Thanks for the very good info.
Thanks Wharf Rat. Very timely, very concise, much appreciated.

Too bad we don't have a better "filing system" for collecting posts such as this...

Excellent information !  That nugget about US deep GoM production peaking is important, and believable.

Depending upon the day of the week, I believe that world Peak will be 2006, 2008 or 2010.  With this datum, today I think Peak Oil will be 2010 !

Related article by R. Blanchard over on Energy Bulletin:

http://www.energybulletin.net/17262.html

Not exactly what you're asking, but similar subject.  Blanchard says he correctly called the North Sea peaks in '99 and '01, and is calling world peak in 2010.

The concern about shortages in skilled labor and materials for oil/gas is compounded by the ramp-up in nuclear power plant construction.

Big oil projects and nuclear power plants draw on many of the same skill sets (welders, concrete workers, boilermakers, industrial electricians, etc) and same materials (rebar, concrete, steel pipe, copper wire).

We're looking at a 30 reactor expansion starting over the next 5 years in the US alone.  That's about $100 billion worth of construction for a market that's put no demands on supplies for the last 30 years. Add in global demand easily double that and there will be crunches.

Good thing that China is putting a slowdown on construction and easy money

Now would be a good time to own a blast furnance or take up welding.

Hope peak steel is far off.
i would think peak steal would match peak cheap energy.
while i do know steel was made long before the industrial revolution, it was said revolution that allowed building grade steel to be made.
Large scale steel production is mostly coal-fired.  Add coal (as coke), limestone, and iron ore, blast with hot air, and you can make iron.  Of course, modern variants using electricity and/or natural gas exist but as a fall back, it's coal.

You can even use bio-coke (charcoal) as a substitute for coal.  

There's a marketing idea - green steel!

Not so outlandish.

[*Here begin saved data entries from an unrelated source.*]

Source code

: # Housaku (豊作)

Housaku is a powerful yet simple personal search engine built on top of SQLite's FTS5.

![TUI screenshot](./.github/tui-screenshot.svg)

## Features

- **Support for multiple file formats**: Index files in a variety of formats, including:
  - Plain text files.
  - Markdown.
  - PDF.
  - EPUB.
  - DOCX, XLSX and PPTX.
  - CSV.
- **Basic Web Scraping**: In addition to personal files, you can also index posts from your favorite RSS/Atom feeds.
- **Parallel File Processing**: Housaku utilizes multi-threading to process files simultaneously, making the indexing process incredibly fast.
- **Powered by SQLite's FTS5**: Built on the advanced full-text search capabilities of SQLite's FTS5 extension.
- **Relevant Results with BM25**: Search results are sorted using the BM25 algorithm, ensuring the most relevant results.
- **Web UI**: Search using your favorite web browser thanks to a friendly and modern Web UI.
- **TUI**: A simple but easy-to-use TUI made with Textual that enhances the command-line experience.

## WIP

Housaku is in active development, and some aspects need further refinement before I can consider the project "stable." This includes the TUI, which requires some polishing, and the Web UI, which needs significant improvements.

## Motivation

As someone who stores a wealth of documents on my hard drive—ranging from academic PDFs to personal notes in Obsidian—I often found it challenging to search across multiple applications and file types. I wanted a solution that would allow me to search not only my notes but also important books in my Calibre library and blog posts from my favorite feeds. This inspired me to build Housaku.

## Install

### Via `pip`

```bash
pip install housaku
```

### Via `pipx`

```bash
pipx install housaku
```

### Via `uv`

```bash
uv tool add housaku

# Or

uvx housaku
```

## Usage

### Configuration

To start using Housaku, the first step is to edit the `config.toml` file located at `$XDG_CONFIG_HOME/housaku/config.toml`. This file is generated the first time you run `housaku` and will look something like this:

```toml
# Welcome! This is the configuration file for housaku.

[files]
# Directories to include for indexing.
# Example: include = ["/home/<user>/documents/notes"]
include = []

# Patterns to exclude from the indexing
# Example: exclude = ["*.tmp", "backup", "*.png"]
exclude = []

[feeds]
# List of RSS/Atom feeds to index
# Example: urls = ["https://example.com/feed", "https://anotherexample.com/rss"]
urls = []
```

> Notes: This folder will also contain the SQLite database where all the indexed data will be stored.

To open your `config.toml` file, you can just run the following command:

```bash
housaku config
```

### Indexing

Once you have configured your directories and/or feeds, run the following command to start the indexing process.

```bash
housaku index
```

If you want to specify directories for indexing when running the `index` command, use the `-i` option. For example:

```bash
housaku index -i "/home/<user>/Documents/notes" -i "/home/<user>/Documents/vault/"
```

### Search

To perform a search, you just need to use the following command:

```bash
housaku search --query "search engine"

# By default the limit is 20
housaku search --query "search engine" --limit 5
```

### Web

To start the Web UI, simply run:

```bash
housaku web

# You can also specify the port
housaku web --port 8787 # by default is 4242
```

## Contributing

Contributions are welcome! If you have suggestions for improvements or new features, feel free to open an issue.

I live next to an old, abandoned open pit copper mine. When it was booming, 120 years ago, they logged all the live oak for a hundred miles to fuel the smelter. And this is Arizona!
Feasible, yes--but I'm not sure that logging a 100 mile radius for smelter fuel qualifies as "green." The CO2 may be considered Kyoto-neutral, but the deforestation wouldn't.
Does anyone know how much new production came online in 2005? How do we find this? I suspect it would be a lot of grunt work and is not in one place. This number seems to me to be the key to really knowing what the annual FIP decline rate is.
You could probably find it by going back to the predictions that Chris Skrebowski made in early 2005, where he listed the projects anticipated to come on stream, and then Google them to see what actually happened.  Not all of them (for eg Thunder Horse) made it.
HO --

Sent you an e-mail. I need a little information on what you've got in mind regarding OGJ and those tar sands.

get in touch, OK?

I'll probably have time to do this with his and Rembrandts work tonight for at least a guestimate.